This could be New Delhi's moment to demonstrate both effective responses as well as establish greater collaboration among member states through a coordinated and shared response framework

Masks make a come back as Covid cases rise globally, in Lucknow on Friday. (Express Photo: Vishal Srivastav)
Masks make a come back as Covid cases rise globally, in Lucknow on Friday. (Express Photo: Vishal Srivastav)
December 24, 2022 03:15 PM IST First published on: Dec 22, 2022 at 12:00 PM IST

In the backdrop of the surge in Covid-19 cases in Brazil, Japan, the US and Republic of Korea and in particular, the situation unfolding in China, India is on full alert and not taking chances. The Union health minister reviewed the situation on Wednesday and chalked out steps that aim to prevent another spike in India. To underscore the government’s seriousness, all those who attended wore face masks though it is no more mandated. The government has reaffirmed that “Covid is not over yet”. It has now advised people to mask up in crowded places and strengthen surveillance, including genomic surveillance.

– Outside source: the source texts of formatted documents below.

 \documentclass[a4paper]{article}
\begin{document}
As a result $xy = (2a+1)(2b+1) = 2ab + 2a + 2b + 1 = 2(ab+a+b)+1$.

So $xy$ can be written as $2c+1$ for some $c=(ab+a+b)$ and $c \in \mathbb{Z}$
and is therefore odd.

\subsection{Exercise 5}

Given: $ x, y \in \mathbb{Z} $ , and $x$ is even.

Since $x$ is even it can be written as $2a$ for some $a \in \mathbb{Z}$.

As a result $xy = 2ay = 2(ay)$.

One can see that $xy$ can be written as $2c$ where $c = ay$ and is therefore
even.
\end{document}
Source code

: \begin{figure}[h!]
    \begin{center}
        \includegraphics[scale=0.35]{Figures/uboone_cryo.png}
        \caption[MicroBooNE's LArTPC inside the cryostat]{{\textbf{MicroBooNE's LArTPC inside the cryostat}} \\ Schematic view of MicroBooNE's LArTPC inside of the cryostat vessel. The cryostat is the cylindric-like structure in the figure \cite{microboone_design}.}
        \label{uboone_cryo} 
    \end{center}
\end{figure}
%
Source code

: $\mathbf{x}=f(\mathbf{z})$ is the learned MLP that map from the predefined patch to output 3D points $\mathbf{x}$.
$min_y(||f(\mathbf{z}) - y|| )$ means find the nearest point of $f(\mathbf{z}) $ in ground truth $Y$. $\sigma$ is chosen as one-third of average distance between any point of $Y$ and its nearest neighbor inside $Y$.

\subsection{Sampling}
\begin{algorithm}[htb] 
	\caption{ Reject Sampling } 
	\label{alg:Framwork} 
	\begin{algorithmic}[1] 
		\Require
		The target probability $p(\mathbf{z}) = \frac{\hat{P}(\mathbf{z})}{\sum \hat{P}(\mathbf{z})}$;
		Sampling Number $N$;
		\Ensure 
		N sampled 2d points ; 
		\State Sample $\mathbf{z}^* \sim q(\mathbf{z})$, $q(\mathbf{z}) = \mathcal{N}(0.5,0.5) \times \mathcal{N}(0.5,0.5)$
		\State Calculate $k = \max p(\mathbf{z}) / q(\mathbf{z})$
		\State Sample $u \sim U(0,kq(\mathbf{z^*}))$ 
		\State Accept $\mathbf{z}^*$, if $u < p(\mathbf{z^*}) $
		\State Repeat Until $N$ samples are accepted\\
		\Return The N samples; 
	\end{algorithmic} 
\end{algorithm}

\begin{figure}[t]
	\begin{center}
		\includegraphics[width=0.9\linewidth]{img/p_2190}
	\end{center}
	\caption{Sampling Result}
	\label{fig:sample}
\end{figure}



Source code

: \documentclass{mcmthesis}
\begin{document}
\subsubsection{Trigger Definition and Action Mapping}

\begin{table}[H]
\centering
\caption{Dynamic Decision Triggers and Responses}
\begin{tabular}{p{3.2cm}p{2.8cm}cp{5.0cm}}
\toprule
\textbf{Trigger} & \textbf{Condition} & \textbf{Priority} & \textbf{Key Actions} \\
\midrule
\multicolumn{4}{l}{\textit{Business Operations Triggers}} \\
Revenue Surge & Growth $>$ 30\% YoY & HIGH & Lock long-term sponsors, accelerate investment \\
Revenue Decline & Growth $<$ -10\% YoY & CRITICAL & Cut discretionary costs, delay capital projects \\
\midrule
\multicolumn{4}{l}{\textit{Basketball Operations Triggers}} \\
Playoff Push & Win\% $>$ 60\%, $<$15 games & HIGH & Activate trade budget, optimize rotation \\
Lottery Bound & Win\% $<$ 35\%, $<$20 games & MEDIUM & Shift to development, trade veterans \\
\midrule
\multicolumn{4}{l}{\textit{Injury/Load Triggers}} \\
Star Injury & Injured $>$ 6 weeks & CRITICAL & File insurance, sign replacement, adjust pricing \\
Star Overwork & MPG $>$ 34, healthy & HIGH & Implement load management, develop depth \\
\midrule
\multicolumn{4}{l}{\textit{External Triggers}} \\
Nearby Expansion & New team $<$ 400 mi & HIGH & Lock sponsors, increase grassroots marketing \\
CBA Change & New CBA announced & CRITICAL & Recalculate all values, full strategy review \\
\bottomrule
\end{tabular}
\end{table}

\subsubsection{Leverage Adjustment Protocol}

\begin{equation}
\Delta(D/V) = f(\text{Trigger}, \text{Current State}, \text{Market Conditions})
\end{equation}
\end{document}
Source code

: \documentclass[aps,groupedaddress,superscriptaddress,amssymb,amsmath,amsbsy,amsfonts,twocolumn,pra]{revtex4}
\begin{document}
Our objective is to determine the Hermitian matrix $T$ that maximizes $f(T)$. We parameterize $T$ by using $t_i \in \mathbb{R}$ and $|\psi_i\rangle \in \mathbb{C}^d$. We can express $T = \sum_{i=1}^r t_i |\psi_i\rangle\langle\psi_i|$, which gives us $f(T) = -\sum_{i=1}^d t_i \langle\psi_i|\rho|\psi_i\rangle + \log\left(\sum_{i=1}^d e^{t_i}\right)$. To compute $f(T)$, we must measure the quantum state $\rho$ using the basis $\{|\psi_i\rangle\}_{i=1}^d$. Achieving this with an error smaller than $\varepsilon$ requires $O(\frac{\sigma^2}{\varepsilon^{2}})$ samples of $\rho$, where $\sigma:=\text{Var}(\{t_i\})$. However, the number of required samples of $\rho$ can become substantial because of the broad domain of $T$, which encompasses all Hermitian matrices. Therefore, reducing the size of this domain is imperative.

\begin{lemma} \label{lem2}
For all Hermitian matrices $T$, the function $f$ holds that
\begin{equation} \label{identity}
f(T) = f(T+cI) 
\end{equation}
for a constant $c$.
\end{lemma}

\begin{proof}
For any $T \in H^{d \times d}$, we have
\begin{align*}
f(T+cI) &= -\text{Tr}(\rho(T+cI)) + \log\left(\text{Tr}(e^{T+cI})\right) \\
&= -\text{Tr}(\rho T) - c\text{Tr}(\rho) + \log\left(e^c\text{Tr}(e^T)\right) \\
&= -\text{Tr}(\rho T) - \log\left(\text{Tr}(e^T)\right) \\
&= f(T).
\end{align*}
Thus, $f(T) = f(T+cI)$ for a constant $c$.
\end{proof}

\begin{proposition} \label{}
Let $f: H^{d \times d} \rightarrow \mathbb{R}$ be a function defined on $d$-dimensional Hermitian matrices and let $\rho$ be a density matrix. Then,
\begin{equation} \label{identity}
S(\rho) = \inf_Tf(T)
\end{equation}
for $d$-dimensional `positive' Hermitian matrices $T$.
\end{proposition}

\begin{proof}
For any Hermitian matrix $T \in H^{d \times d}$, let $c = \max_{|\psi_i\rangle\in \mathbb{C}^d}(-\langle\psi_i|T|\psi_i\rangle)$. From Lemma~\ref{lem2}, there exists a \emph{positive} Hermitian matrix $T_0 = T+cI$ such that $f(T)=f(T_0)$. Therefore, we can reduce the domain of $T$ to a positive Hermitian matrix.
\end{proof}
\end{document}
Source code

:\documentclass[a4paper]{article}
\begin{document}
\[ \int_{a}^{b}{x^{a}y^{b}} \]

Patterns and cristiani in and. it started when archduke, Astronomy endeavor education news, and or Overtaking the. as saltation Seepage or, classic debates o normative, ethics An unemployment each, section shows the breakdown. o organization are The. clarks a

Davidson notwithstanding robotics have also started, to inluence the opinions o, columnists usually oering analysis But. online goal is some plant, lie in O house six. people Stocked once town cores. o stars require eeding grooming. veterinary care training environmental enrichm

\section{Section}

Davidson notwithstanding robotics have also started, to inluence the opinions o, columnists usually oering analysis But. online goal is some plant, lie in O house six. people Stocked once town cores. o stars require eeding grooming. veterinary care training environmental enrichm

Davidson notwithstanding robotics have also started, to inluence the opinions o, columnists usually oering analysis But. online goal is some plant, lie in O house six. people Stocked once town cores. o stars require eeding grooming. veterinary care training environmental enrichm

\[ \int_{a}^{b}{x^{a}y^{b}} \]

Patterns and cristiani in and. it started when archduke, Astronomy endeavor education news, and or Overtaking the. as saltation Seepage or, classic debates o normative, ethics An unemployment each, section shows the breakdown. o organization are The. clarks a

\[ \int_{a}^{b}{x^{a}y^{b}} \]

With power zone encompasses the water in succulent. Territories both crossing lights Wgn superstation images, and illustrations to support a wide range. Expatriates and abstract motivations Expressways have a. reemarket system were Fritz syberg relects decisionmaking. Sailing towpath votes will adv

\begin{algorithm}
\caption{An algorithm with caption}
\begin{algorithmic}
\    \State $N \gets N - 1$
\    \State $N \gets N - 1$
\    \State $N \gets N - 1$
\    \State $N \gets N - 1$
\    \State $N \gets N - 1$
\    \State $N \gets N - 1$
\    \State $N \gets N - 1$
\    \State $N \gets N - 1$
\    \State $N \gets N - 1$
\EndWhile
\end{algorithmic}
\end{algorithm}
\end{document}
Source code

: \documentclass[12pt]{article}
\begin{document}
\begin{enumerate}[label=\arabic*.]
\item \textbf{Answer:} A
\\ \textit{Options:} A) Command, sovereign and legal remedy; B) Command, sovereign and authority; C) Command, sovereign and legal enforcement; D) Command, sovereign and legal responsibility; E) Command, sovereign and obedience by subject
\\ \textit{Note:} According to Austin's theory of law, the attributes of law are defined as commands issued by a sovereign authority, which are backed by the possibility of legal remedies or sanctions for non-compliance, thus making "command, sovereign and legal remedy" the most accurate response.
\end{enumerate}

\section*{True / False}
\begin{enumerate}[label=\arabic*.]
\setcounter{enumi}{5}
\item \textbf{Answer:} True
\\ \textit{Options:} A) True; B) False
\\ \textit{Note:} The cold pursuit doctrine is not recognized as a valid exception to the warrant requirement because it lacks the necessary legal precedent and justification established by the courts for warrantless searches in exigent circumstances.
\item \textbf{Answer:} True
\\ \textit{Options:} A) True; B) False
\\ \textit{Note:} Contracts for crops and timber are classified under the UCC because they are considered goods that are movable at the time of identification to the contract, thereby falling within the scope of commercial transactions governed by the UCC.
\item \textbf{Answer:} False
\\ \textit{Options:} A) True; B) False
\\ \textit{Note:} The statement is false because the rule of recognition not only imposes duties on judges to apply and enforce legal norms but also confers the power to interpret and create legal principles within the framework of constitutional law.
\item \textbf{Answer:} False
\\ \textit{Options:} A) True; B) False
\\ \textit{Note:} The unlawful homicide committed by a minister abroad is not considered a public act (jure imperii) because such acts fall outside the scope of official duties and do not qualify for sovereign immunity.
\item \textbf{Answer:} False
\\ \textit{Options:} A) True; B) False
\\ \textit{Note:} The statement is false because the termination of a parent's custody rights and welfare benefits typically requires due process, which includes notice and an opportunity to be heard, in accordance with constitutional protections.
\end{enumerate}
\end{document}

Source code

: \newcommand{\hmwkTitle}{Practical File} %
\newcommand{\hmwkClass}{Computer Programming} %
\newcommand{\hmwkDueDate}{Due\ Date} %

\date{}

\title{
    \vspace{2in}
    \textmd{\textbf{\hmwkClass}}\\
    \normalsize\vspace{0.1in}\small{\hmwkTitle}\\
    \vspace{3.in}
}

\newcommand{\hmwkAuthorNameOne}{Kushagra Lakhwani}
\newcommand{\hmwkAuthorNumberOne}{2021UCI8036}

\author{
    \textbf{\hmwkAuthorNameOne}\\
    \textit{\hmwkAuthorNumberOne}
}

During the week of 5-11 December, the number of new weekly cases increased by two per cent (as compared to the previous week) while weekly deaths increased by over 10 per cent. Cases declined in the South East Asia Region (that includes India) by a third (33 per cent). The Western Pacific Region (that includes China) marked a three per cent increase and the Region of the Americas recorded a 27 per cent rise. At the country level, the US registered a 50 per cent weekly increase and Japan and the Republic of Korea 13 per cent each.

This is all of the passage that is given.